Archivio rosso
In questi cinque capitoli autobiografici c’è accanto alla ricostruzione storica la forza delle idee, le illusioni, le lotte, l’impegno civile, l’internazionalismo proletario, le piccole vittorie, le grandi sconfitte di un’intera generazione e di una stagione di speranze. Questo archivio della memoria è un messaggio per il lettore di oggi che si avvia ad una società senza ideologie.
Scrive nella Prefazione Luciana Castellina: "Queste pagine sono straordinarie letterariamente, innanzitutto; e poi anche per lo squarcio di realtà storica che ci restituiscono”.
Luca Canali ha esordito come poeta sulla “Fiera Letteraria” di Angioletti e Ungaretti. Durante la Resistenza ha militato per il Partito d’Azione. Iscrittosi al PCI nel 1945, fu radiato nel 1958 con altri intellettuali per la redazione di “Città Aperta”, rivista del dissenso. Ha insegnato Letteratura latina nelle Università di Roma e di Pisa. Ha tradotto Virgilio (l’intera opera), Lucrezio, Catullo, Orazio, Tibullo, Properzio, Ovidio, Lucano, Petronio, Stazio, Prudenzio, Petrarca latino. Ha pubblicato poesia, saggistica, narrativa.
INCIPIT
L’iscrizione
Era l’anno in cui Togliatti insegnava ai deputati comunisti che bisognava andare nei consessi con l’abito blu e la cravatta rossa o grigia, le scarpe, non importava se gialle o nere oppure sandali. Arturo C. in treno dall’Emilia a Roma per le sedute parlamentari non rivolgeva ancora la parola ai deputati di altri partiti, a malapena ai socialisti. Era l’alba contrastata del “nuovo corso”, senza più camicie aperte alla Robespierre e deposti i mitra delle Brigate Garibaldi.
Stanco di sfiducia e malattie, e di frequentare postriboli, ansioso di compiere un gesto che ridesse senso alla mia giovane carcassa, e alla mia mente confusa da un triennio di eventi caotici, deluso dalla liberazione multicolore USA, britannica, francese, polacca, euforica e lanzichenecca, decisi, soprattutto per smania di rinascere a un’idea di civile maturità, di iscrivermi al partito comunista.
Allora il Manifesto di Marx si acquistava anche nelle edicole, mischiato a “Cantachiaro”, “Folla”, “Signorina sette”. Quello che mi misi in tasca e andai a divorare su un prato di Villa Borghese, avvolto nel mio sdrucito tre quarti, ma ben coperto da un maglione americano con il collo alto sbieco, era un’edizione tascabile oblunga, con copertina rossa e caratteri neri grassi sbaffati su carta porosa, senza commento, suggestivo nella provvisorietà esteriore, biblico nella rudezza del dettato, avulso da contesti storici e arzigogoli esegetici. Ne fui folgorato, consolato. La prima reazione fisiologica a quella lettura fu avvertire una gran fame. Mi sentii meno rassegnato alla china viziosa e innocente dei miei venti anni.

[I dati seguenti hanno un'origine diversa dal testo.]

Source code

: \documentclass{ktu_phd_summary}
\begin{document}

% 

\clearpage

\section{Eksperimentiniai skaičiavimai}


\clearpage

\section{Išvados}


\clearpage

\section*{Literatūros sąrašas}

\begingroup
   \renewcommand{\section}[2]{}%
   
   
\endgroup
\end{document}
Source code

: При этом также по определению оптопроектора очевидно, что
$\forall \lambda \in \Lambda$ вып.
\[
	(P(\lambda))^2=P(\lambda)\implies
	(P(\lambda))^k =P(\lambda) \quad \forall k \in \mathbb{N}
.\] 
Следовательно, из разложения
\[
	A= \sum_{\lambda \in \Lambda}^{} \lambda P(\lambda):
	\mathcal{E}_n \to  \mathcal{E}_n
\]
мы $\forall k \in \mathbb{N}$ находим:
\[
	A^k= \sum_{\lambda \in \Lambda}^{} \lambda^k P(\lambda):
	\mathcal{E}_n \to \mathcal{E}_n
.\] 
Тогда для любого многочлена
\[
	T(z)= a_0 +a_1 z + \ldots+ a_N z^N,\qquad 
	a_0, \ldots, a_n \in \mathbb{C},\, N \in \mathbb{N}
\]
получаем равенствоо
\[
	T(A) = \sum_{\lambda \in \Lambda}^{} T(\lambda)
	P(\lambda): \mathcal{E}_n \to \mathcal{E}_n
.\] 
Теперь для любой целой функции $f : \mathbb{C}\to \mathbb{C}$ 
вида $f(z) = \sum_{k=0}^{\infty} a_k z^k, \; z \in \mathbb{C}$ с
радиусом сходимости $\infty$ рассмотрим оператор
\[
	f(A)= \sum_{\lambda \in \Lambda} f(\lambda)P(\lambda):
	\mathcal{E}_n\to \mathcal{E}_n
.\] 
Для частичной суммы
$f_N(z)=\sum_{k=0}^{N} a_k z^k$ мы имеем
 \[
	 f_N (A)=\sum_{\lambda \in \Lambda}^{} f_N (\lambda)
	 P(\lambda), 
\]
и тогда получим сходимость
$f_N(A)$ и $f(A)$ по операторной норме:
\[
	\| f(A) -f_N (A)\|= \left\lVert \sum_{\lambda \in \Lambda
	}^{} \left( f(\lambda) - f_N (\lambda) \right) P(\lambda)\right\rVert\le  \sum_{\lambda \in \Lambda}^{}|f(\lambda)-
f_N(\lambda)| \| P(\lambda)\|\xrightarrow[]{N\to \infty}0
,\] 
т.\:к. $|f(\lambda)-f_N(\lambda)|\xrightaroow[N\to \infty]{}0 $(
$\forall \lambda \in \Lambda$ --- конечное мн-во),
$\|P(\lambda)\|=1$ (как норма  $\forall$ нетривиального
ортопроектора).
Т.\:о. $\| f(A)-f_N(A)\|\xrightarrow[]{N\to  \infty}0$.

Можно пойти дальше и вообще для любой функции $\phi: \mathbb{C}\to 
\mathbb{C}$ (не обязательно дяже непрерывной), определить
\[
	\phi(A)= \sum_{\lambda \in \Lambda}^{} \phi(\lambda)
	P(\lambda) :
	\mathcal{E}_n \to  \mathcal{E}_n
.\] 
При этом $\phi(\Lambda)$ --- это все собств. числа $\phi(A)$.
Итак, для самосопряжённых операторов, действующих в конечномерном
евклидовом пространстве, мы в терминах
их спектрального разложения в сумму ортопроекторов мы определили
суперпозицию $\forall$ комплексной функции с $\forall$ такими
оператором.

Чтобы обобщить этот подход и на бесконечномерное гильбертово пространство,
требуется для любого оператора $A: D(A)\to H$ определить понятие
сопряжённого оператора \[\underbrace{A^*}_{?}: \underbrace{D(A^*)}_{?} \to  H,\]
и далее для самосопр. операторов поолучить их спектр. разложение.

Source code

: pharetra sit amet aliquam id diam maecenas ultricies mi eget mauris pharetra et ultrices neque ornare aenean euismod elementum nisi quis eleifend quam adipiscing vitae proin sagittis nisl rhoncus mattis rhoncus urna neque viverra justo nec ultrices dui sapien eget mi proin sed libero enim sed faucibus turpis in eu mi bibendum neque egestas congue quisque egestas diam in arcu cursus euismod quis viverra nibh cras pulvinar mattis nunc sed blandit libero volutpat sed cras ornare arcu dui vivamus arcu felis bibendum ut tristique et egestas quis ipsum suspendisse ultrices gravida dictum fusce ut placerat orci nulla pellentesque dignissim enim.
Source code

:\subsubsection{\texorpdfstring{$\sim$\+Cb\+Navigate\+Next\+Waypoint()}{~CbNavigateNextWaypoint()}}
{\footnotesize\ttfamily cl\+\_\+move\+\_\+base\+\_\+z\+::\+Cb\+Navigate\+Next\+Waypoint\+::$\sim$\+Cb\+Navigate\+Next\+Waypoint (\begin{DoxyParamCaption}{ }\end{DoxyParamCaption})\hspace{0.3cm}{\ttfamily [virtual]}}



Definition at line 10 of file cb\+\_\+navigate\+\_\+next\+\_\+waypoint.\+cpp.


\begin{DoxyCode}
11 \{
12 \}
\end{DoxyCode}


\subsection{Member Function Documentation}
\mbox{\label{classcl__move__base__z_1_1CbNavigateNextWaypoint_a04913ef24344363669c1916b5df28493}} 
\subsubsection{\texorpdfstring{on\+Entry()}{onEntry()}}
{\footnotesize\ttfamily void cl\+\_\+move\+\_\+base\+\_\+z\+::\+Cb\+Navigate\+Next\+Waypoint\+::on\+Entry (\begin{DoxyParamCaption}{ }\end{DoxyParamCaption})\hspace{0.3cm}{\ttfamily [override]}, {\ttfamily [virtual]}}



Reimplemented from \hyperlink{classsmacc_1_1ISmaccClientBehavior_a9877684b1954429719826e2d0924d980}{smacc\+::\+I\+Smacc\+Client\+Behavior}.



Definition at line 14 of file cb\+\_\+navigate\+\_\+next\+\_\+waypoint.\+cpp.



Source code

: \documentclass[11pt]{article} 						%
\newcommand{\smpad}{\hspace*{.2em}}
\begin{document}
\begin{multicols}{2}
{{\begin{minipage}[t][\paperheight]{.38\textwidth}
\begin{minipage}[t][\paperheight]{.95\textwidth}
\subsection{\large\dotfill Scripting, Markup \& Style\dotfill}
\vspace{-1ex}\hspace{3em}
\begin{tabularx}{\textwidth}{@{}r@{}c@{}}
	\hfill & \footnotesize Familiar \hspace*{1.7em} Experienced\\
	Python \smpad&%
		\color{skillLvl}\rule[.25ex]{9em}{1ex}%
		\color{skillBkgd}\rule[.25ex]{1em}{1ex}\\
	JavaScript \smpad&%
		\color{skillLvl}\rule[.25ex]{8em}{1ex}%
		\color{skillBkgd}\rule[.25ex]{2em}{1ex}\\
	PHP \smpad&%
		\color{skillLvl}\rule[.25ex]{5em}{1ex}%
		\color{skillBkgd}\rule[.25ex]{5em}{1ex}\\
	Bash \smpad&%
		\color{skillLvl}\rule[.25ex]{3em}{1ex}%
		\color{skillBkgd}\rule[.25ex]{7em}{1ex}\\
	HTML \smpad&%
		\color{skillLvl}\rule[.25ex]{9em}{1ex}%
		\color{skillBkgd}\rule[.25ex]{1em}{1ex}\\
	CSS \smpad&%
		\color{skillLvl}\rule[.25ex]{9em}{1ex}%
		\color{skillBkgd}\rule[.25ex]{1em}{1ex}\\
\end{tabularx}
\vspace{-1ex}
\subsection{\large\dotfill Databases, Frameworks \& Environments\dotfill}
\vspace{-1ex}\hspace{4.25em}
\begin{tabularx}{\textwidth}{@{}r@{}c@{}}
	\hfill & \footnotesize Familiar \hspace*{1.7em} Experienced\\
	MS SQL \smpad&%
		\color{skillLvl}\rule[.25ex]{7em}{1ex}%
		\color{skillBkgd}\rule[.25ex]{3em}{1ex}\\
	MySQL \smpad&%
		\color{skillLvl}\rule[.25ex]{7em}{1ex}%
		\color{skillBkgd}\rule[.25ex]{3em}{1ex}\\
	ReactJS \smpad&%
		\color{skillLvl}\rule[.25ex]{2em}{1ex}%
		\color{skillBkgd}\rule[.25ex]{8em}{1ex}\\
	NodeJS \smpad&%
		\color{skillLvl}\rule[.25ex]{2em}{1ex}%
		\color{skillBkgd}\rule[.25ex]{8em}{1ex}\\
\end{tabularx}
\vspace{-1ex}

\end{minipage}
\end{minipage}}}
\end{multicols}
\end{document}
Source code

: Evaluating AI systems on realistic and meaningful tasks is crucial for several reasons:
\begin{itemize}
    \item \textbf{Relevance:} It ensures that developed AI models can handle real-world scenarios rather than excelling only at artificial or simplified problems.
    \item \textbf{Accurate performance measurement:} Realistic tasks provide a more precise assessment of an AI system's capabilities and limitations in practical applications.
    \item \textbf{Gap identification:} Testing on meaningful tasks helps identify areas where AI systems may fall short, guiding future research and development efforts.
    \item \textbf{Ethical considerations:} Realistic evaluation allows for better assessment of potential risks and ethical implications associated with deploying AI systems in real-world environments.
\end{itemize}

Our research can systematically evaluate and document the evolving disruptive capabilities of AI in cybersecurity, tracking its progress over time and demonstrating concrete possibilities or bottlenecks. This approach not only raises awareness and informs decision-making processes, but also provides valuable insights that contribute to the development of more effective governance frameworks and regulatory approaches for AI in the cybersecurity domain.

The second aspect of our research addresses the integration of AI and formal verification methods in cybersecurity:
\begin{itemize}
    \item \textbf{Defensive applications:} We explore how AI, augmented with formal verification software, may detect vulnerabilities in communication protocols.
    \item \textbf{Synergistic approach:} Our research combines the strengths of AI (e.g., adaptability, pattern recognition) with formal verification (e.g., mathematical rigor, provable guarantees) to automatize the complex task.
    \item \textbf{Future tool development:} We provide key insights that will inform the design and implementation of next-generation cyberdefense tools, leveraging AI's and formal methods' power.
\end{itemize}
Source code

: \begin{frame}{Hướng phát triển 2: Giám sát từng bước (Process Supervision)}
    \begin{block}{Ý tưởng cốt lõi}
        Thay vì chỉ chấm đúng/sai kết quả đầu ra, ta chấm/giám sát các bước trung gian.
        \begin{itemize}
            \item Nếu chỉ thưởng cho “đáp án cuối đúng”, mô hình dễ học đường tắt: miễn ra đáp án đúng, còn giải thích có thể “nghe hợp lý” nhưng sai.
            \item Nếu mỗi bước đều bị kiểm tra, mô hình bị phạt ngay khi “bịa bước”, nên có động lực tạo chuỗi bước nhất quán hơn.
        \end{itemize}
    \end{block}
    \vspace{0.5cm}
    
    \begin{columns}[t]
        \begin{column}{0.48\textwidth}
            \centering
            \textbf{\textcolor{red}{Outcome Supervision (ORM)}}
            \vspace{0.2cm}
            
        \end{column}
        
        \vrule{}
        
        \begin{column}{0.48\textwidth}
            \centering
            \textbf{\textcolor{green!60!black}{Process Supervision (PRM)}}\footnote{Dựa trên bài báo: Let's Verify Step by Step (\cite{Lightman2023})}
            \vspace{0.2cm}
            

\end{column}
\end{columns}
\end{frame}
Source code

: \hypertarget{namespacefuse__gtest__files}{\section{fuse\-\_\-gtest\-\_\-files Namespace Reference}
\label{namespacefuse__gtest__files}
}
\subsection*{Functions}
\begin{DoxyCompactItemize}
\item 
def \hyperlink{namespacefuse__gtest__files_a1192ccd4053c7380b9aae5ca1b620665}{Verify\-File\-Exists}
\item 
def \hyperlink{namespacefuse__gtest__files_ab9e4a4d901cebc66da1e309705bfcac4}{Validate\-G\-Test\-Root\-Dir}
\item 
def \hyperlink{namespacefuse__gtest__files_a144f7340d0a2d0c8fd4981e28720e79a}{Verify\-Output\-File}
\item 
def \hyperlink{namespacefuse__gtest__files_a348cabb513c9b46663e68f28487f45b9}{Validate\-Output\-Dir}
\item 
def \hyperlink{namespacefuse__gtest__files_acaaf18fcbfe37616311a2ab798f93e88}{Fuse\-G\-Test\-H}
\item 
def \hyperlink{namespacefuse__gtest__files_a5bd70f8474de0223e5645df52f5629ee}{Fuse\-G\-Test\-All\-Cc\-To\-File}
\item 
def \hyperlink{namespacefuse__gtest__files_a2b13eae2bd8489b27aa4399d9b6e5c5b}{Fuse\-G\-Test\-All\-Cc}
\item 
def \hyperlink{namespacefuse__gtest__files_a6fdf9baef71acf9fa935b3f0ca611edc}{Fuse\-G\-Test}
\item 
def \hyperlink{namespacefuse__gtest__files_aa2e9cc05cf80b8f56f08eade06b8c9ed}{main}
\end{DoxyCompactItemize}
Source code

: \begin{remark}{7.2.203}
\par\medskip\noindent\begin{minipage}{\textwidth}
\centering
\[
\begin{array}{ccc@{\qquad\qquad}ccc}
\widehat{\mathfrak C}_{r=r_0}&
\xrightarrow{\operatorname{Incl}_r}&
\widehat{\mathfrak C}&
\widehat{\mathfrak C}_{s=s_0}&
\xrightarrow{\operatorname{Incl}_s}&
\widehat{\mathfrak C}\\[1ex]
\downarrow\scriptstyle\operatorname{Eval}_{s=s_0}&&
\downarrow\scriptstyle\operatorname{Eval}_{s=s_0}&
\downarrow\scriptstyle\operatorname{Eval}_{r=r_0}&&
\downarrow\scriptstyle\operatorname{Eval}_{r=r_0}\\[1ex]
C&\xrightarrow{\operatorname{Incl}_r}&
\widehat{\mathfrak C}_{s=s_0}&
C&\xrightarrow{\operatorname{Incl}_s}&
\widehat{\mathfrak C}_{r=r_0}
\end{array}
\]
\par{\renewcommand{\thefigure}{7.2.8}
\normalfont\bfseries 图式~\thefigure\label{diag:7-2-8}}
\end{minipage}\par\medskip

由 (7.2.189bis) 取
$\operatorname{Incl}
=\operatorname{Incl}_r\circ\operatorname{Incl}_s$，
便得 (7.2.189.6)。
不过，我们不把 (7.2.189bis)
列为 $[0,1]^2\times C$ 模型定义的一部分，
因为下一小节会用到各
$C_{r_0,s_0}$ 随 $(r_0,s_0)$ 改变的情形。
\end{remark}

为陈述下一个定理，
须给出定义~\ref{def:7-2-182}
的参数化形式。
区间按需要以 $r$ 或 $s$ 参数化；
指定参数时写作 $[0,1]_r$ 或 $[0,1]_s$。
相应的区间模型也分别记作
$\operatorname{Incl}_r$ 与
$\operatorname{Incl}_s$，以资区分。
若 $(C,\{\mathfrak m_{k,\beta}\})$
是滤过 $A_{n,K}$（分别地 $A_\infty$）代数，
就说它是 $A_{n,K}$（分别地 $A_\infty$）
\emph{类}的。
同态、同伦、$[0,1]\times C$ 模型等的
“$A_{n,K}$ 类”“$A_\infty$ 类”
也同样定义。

Sapevo che in via Nazionale c’era una sede del Partito. Erano le dieci del mattino. Al bar del Pincio presi una fetta di pizza e un caffè, e discesi per via Francesco Crispi, imboccai il Tritone, il Traforo. In via Nazionale chiesi a un vigile dov’era la sede del PCI; quello indifferente mi indicò poco lontano un palazzo con una bandiera rossa al vento. Salii, entrai in un salone dove uomini del servizio d’ordine in maniche di camicia – non si era in Parlamento, qui, – due ex partigiani ora di scolta a riunioni e scartoffie legalitarie, mi chiesero con tutta la poca gentilezza di cui erano capaci chi e che cosa cercavo. Risposi che venivo a iscrivermi al Partito. Mi aspettavo una risposta rincuorante, un po’ di entusiasmo.
Mi dissero semplicemente che allora avevo sbagliato indirizzo, quella era la Direzione, dovevo andare nella Sezione territoriale. Rimasi perplesso. Non sapevo niente di organizzazione, della terminologia comunista conoscevo solo compagno, cellula, agit-prop, commissario politico.
«Dov’è la Sezione?» chiesi. «Dove abiti?» mi risposero. Alla mia indicazione dissero: «Allora Sezione Trevi-Colonna-Campo Marzio, in via Tomacelli.»